= Robert D. Linder =

American historian and professor (1933–2021)

Robert Dean Linder (October 6, 1933 – April 4, 2021) was an American historian, Distinguished Professor of history at the Department of History of the Kansas State University.

Linder earned his B.S. from Kansas State Teachers College, his B.D. and M.R.E. from Central Baptist Theological Seminary, and his M.A. and Ph.D. from the University of Iowa.

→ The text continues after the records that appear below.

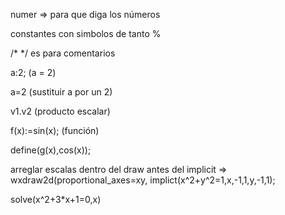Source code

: 
numer => para que diga los números

constantes con simbolos de tanto %

/* */ es para comentarios

a:2; (a = 2)

a=2 (sustituir a por un 2)

v1.v2 (producto escalar)

f(x):=sin(x); (función)

define(g(x),cos(x));

arreglar escalas dentro del draw antes del implicit => wxdraw2d(proportional_axes=xy, implict(x^2+y^2=1,x,-1,1,y,-1,1);

solve(x^2+3*x+1=0,x)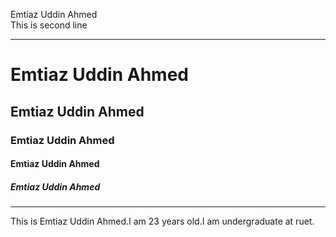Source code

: <!--markdown tutorial-->
Emtiaz Uddin Ahmed <br/>
This is second line 

---

# Emtiaz Uddin Ahmed
## Emtiaz Uddin Ahmed
### Emtiaz Uddin Ahmed
#### Emtiaz Uddin Ahmed
##### Emtiaz Uddin Ahmed

---

<p>This is Emtiaz Uddin Ahmed.I am 23 years old.I am undergraduate at ruet.</p>

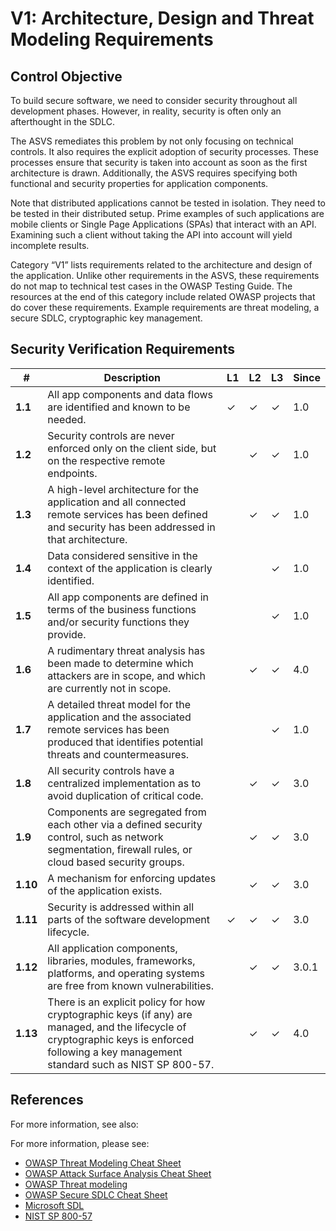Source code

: # V1: Architecture, Design and Threat Modeling Requirements

## Control Objective

To build secure software, we need to consider security throughout all development phases. However, in reality, security is often only an afterthought in the SDLC.

The ASVS remediates this problem by not only focusing on technical controls. It also requires the explicit adoption of security processes. These processes ensure that security is taken into account as soon as the first architecture is drawn. Additionally, the ASVS requires specifying both functional and security properties for application components.

Note that distributed applications cannot be tested in isolation. They need to be tested in their distributed setup. Prime examples of such applications are mobile clients or Single Page Applications (SPAs) that interact with an API. Examining such a client without taking the API into account will yield incomplete results.

Category “V1” lists requirements related to the architecture and design of the application. Unlike other requirements in the ASVS, these requirements do not map to technical test cases in the OWASP Testing Guide. The resources at the end of this category include related OWASP projects that do cover these requirements. Example requirements are threat modeling, a secure SDLC, cryptographic key management.

## Security Verification Requirements

| # | Description | L1 | L2 | L3 | Since |
| --- | --- | --- | --- | -- | -- |
| **1.1** | All app components and data flows are identified and known to be needed. | ✓ | ✓ | ✓ | 1.0 |
| **1.2** | Security controls are never enforced only on the client side, but on the respective remote endpoints. |  | ✓ | ✓ | 1.0 |
| **1.3** | A high-level architecture for the application and all connected remote services has been defined and security has been addressed in that architecture. |  | ✓ | ✓ | 1.0 |
| **1.4** | Data considered sensitive in the context of the application is clearly identified. |  |  | ✓ | 1.0 |
| **1.5** | All app components are defined in terms of the business functions and/or security functions they provide. | | | ✓ | 1.0 |
| **1.6** | A rudimentary threat analysis has been made to determine which attackers are in scope, and which are currently not in scope. |  | ✓ | ✓ | 4.0 |
| **1.7** | A detailed threat model for the application and the associated remote services has been produced that identifies potential threats and countermeasures. |  |  | ✓ | 1.0 |
| **1.8** | All security controls have a centralized implementation as to avoid duplication of critical code. | | ✓ | ✓ | 3.0 |
| **1.9** | Components are segregated from each other via a defined security control, such as network segmentation, firewall rules, or cloud based security groups. | | ✓ | ✓ | 3.0 |
| **1.10** | A mechanism for enforcing updates of the application exists. | | ✓ | ✓ | 3.0 |
| **1.11** | Security is addressed within all parts of the software development lifecycle. | ✓ | ✓ | ✓ | 3.0 |
| **1.12** | All application components, libraries, modules, frameworks, platforms, and operating systems are free from known vulnerabilities. | |✓ |✓ | 3.0.1 |
| **1.13** | There is an explicit policy for how cryptographic keys (if any) are managed, and the lifecycle of cryptographic keys is enforced following a key management standard such as NIST SP 800-57. | | ✓ | ✓ | 4.0 |

## References

For more information, see also:

For more information, please see:

* [OWASP Threat Modeling Cheat Sheet](https://www.owasp.org/index.php/Threat_Modeling_Cheat_Sheet)
* [OWASP Attack Surface Analysis Cheat Sheet](https://www.owasp.org/index.php/Attack_Surface_Analysis_Cheat_Sheet)
* [OWASP Threat modeling](https://www.owasp.org/index.php/Application_Threat_Modeling)
* [OWASP Secure SDLC Cheat Sheet](https://www.owasp.org/index.php/Secure_SDLC_Cheat_Sheet)
* [Microsoft SDL](https://www.microsoft.com/en-us/sdl/)
* [NIST SP 800-57](https://csrc.nist.gov/publications/detail/sp/800-57-part-1/rev-4/final)
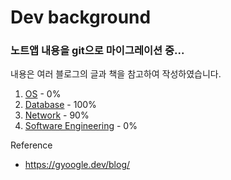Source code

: # Dev background

### 노트앱 내용을 git으로 마이그레이션 중...  

내용은 여러 블로그의 글과 책을 참고하여 작성하였습니다.  

1. [OS](OS) - 0%
2. [Database](Database) - 100%
3. [Network](Network) - 90%
4. [Software Engineering](Software_Engineering) - 0%


Reference

- https://gyoogle.dev/blog/

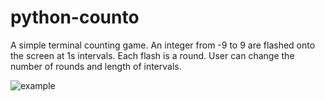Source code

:# python-counto

A simple terminal counting game.
An integer from -9 to 9 are flashed onto the screen at 1s intervals.
Each flash is a round.
User can change the number of rounds and length of intervals.

![example](https://github.com/AzharKasim/python-counto/assets/52795479/28e19a60-a24e-40e3-87b5-9a29567b3505)
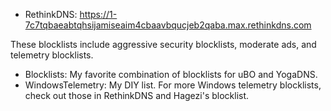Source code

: * RethinkDNS:
 https://1-7c7tqbaeabtqhsijamiseaim4cbaavbqucjeb2qaba.max.rethinkdns.com

These blocklists include aggressive security blocklists, moderate ads, and telemetry blocklists.

* Blocklists: My favorite combination of blocklists for uBO and YogaDNS.
* WindowsTelemetry: My DIY list. For more Windows telemetry blocklists, check out those in RethinkDNS and Hagezi's blocklist.
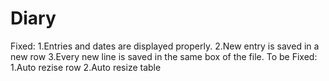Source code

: # Diary
Fixed:
1.Entries and dates are displayed properly.
2.New entry is saved in a new row
3.Every new line is saved in the same box of the file.
To be Fixed:
1.Auto rezise row
2.Auto resize table
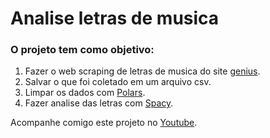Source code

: 
# Analise letras de musica

### O projeto tem como objetivo:

1. Fazer o web scraping de letras de musica do site [genius](https://genius.com/artists/Dead-fish/albums).
2. Salvar o que foi coletado em um arquivo csv.
3. Limpar os dados com [Polars](https://docs.pola.rs/).
4. Fazer analise das letras com [Spacy](https://spacy.io/).

Acompanhe comigo este projeto no [Youtube](https://www.youtube.com/watch?v=SIGyr97_8MI&list=PLOQgLBuj2-3KJtVTz9060Xg-Cux0Si1AG).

Linder was mayor of Manhattan, Kansas in 1971–1972.

==Political views==

Robert D. Linder was known for speaking out against war profiteering. With Richard Pierard and Robert Clouse, Linder edited two significant books that spoke against conservative evangelical politics generally and the Vietnam War specifically. "The immorality and corruption of the South Vietnamese government, combined with lessons from history about futility of waging a land war in Asia" convinced Linder that the war was both wrong and an "impossible situation".

==Bibliography==
Robert D Linder's publications include:

- "Pierre Viret on War and Peace," Calvin Theological Journal; vol. 48 (June 2013): 122–130.
- "Reformation Studies in the Early Twenty-First Century," Occasional Paper No. 6, The Australian College of Theology, September 2012, 1–16.
- The Reformation Era (London: Greenwood Press, 2008).
- Co-editor and contributor, Making History for God: Essays on Evangelicalism, Revival and Mission (Sydney: Robert Menzies College, 2004).
- The History of the Church (rev. ed., London: Angus Hudson Ltd, 2002).
- The Fountain of Public Prosperity: Evangelical Christians in Australian History 1740–1914 (co-authored with Stuart Piggin)
- The Long Tragedy: Australian Evangelical Christians and the Great War, 1914-1918 (Adelaide: Openbook Publishers, 2000). ISBN 978-0859109130.
- Co-editor, author of the Introduction and contributor, A Dictionary of Christianity in America (Chicago: IV Press, 1990). ISBN 978-0-8308-1776-4.
- Civil Religion & the Presidency. Academie Books, 1988. (with Richard Pierard).
- Twilight of the Saints: Biblical Christianity & Civil Religion in America. InterVarsity Press, 1978. (with Richard Pierard).
- Politics: A Case for Christian Action. InterVarsity Press, 1973. (with Richard Pierard).
- The Cross & the Flag. Creation House, 1972. (with Robert G. Clouse and Richard Pierard).
- Protest and Politics: Christianity and Contemporary Affairs. Attic Press, 1968. (with Robert G. Clouse and Richard Pierard).